First thing in the morning, she would telegraph William that she had found what was left of the Purcell family, that Prudence had no intention of selling, and she was coming back to Chicago. She would not tell him of the carriage incident or mention the fighter.
Feet dragging as she entered the hotel lobby, she summoned the woman to help her get out of her corset, then got into her nightclothes and fell onto the feather tick, hoping her eventful day would bring an easy rest.
It was not to be. She could not forget her meeting with the man at the theater. She remembered the teasing good humor in his eyes, the fear, and the irritation she'd seen there when she'd challenged him about following her.
While it was true that she was unafraid of him—perhaps naïvely so—she was equally certain that something about him was less than genuine . . . or was she once more measuring an attractive man with the same yardstick she'd used when looking at the daguerreotype of the Reverend Purcell? Were the two men really flawed, or had her limited and disastrous experiences with smooth-talking men tainted her judgment?
She thought about the fighter's comment about the horse and carriage deliberately trying to run her down. That disturbing notion took her thoughts back to the events in Vandalia and her encounters with him there. All that aside, she still could not believe he meant her harm. If that were his intent, why come to her rescue?

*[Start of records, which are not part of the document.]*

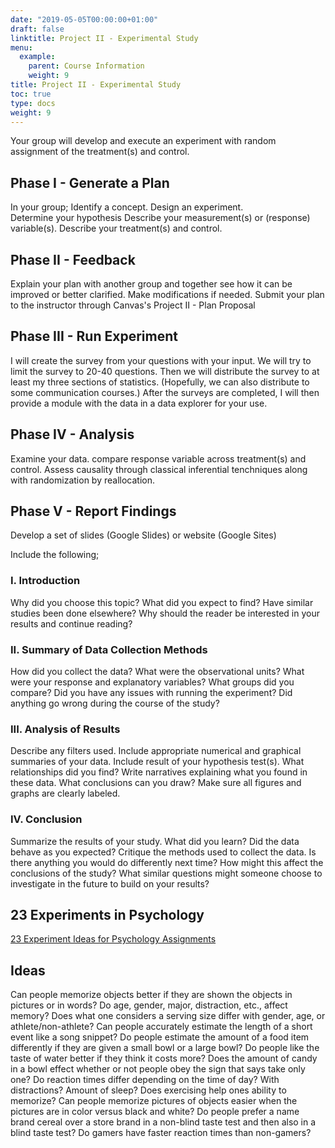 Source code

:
 ```yaml
---
date: "2019-05-05T00:00:00+01:00"
draft: false
linktitle: Project II - Experimental Study
menu:
  example:
    parent: Course Information
    weight: 9
title: Project II - Experimental Study
toc: true
type: docs
weight: 9
---
```




Your group will develop and execute an experiment with random assignment of the treatment(s) and control.

## Phase I - Generate a Plan
In your group;
Identify a concept.
Design an experiment.  
Determine your hypothesis
Describe your measurement(s) or (response) variable(s).
Describe your treatment(s) and control.

## Phase II - Feedback
Explain your plan with another group and together see how it can be improved or better clarified.  Make modifications if needed.  Submit your plan to the instructor through Canvas's Project II - Plan Proposal

## Phase III -  Run Experiment 
I will create the survey from your questions with your input.  We will try to limit the survey to 20-40 questions.
Then we will distribute the survey to at least my three sections of statistics. (Hopefully, we can also distribute to some communication courses.)  After the surveys are completed, I will then provide a module with the data in a data explorer for your use.

## Phase IV - Analysis
Examine your data.  compare response variable across treatment(s) and control. Assess causality through classical inferential tenchniques along with randomization by reallocation.

## Phase V - Report Findings
Develop a set of slides (Google Slides) or website (Google Sites)

Include the following;
### I. Introduction
Why did you choose this topic?  What did you expect to find?  Have similar studies been done elsewhere?  Why should the reader be interested in your results and continue reading?

### II.  Summary of Data Collection Methods 
How did you collect the data?  What were the observational units? What were your response and explanatory variables? What groups did you compare?   Did you have any issues with running the experiment?  Did anything go wrong during the course of the study?  
 

### III.  Analysis of Results 
Describe any filters used.  Include appropriate numerical and graphical summaries of your data.  Include result of your hypothesis test(s).  What relationships did you find? Write narratives explaining what you found in these data.   What conclusions can you draw? Make sure all figures and graphs are clearly labeled.
 

### IV. Conclusion 
Summarize the results of your study.  What did you learn?  Did the data behave as you expected?  Critique the methods used to collect the data.  Is there anything you would do differently next time?  How might this affect the conclusions of the study?  What similar questions might someone choose to investigate in the future to build on your results?

## 23 Experiments in Psychology
[23 Experiment Ideas for Psychology Assignments](https://www.verywellmind.com/psychology-experiment-ideas-2795669)

## Ideas
Can people memorize objects better if they are shown the objects in pictures or in words?
Do age, gender, major, distraction, etc., affect memory?
Does what one considers a serving size differ with gender, age, or athlete/non-athlete?
Can people accurately estimate the length of a short event like a song snippet?
Do people estimate the amount of a food item differently if they are given a small bowl or a large bowl?
Do people like the taste of water better if they think it costs more?
Does the amount of candy in a bowl effect whether or not people obey the sign that says take only one?
Do reaction times differ depending on the time of day?  With distractions?  Amount of sleep?
Does exercising help ones ability to memorize?
Can people memorize pictures of objects easier when the pictures are in color versus black and white?
Do people prefer a name brand cereal over a store brand in a non-blind taste test and then  also in a blind taste test?
Do gamers have faster reaction times than non-gamers?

It didn't make any sense. Who would want to harm her? She decided to concentrate on her conversation with Prudence Purcell. Considering the widow's circumstances, her refusal to sell Heaven's Gate held no more logic than it had when she'd last tried to make sense of it. It had something to do with the reverend, but what?
“He's an evil man . . . fleeced his congregation . . . took our innocence. . .”
“. . . user . . . taker . . . hope he rots in hell.”
“Sarah died . . . her father took it the hardest . . . my husband was cruelly snatched from the life he so loved . . . What else, Harry?”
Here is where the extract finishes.